The early 1980s saw a small explosion of drag queens on stage. Harvery Fierstein won two Tony Awards in 1983 for Torch Song Trilogy, in which he played a drag queen at a New York cabaret. The next year he helped write the musical La Cage Aux Folles, which is set in a French drag club. Charles Busch, a playwright and performer, began to appear on the New York stage in his own plays, beginning with Vampire Lesbians of Sodom (1984), in which he played a female role. Since that time he has performed in many plays and films as a woman. Other drag-based shows, such as the San Francisco Beach Blanket Babylon (which opened in 1974), have brought drag queens to the public eye, but few have produced celebrity performers.

In the late 1990s the first true drag queen superstar rose to fame. RuPaul is a toweringly tall hyperfeminized drag queen who bills herself as Supermodel of the World. Her recording career, although quite brief, resulted in two songs that were played in gay dance clubs and then broke into general play. Although drag queens had been performing openly for decades, the public treated RuPaul as a complete novelty and embraced her warmly. She eventually hosted a talk show on cable television, appeared in small roles in several films, and maintained a high profile on the dance club circuit. Although the substance of her career was similar to that of other previous drag queens, RuPaul managed to captivate the imagination of a large, general audience, breaking out of the confines of an exclusively gay following.

see also Divine.

BIBLIOGRAPHY

Bergman, David, ed. 1993. Camp Grounds: Style and Homosexuality.
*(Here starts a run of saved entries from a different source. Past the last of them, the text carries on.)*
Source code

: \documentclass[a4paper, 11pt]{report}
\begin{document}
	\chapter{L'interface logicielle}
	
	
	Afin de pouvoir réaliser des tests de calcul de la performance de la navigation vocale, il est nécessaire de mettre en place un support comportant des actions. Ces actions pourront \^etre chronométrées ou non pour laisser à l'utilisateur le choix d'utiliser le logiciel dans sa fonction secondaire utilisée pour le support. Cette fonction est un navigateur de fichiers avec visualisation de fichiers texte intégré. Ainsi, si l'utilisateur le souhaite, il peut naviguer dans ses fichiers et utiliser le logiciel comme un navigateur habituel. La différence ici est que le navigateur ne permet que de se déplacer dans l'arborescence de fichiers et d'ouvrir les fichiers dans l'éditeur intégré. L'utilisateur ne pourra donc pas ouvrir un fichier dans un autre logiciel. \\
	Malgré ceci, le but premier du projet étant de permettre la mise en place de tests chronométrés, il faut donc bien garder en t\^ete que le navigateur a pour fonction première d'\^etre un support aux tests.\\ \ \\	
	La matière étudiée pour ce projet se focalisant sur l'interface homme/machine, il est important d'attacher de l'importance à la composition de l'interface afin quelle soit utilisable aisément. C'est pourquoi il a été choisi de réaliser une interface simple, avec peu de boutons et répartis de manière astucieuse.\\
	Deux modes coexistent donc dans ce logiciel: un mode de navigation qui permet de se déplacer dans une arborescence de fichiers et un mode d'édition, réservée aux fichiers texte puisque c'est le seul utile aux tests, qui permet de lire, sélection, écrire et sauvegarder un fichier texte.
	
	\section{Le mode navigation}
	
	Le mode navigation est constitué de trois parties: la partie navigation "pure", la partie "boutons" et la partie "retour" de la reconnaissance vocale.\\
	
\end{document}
Amherst: University of Massachusetts Press.

Butler, Judith. 1990. Gender Trouble: Feminism and the Subversion of Identity. New York: Routledge.

Dollimore, Jonathan. 1991. Sexual Dissidence: Augustine to Wilde, Freud to Foucault. Oxford: Clarendon Press.
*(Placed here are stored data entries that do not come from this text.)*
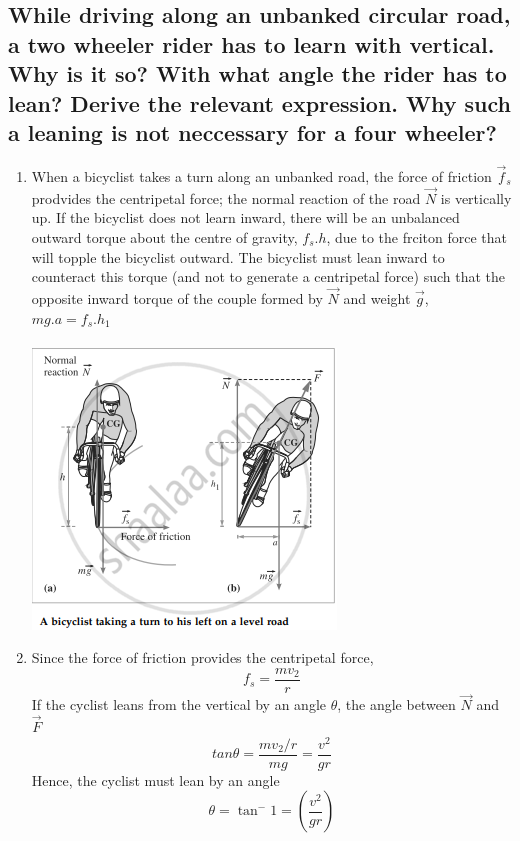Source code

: \documentclass{article}
\begin{document}
   \subsection{While driving along an unbanked circular road, a
   two wheeler rider has to learn with vertical. Why is it so?
   With what angle the rider has to lean? Derive the relevant
   expression. Why such a leaning is not neccessary for a four
   wheeler?}
   \begin{enumerate}
	\item When a bicyclist takes a turn along an unbanked
	road, the force of friction $\vec{f}_s$ prodvides the
	centripetal force; the normal reaction of the road
	$\vec{N}$ is vertically up. If the bicyclist does not
	learn inward, there will be an unbalanced outward
	torque about the centre of gravity, $f_s.h$, due to
	the frciton force that will topple the bicyclist 
	outward. The bicyclist must lean inward to counteract
	this torque (and not to generate a centripetal force)
	such that the opposite inward torque of the couple 
	formed by $\vec{N}$ and weight $\vec{g}$, $mg.a = 
	f_s.h_1$ \\ \\
	\includegraphics[scale=0.5]{bicyclist}

	\item Since the force of friction provides the
	centripetal force, 
	\begin{equation}
		f_s = \frac{mv_2}{r}
	\end{equation}
	If the cyclist leans from the vertical by an angle 
	$\theta$, the angle between $\vec{N}$ and $\vec{F}$
	\begin{equation}
		tan \theta = \frac{mv_2 / r}{mg} = 
		\frac{v^2}{gr}
	\end{equation}
	Hence, the cyclist must lean by an angle
	\begin{equation}
	    	\theta = \tan^-1 = (\frac{v^2}{gr})
	\end{equation}


\end{enumerate}
\end{document}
Edelman, Lee. 1994. Homographesis: Essays in Gay Literary and Cultural Theory. New York: Routledge.

Garber, Marjorie. 1992. Vested Interests: Cross-Dressing & Cultural Anxiety. New York: Routledge.

Isherwood, Christopher. 1956. The World in the Evening. New York: Avon Books.

Rupp, Leila J., and Verta Taylor. 2003. Drag Queens at the 801 Cabaret. Chicago: University of Chicago Press.

Schacht, Steven P., and Lisa Underwood, eds. 2004. The Drag Queen Anthology: The Absolutely Fabulous but Flawless Customary World of Female Impersonators. New York: Harrington Park Press.

Suarez, Juan A. 1996. Bike Boys, Drag Queens, & Superstars: Avant-Garde, Mass Culture, and Gay Identities in the 1960s Underground Cinema. Bloomington: Indiana University Press.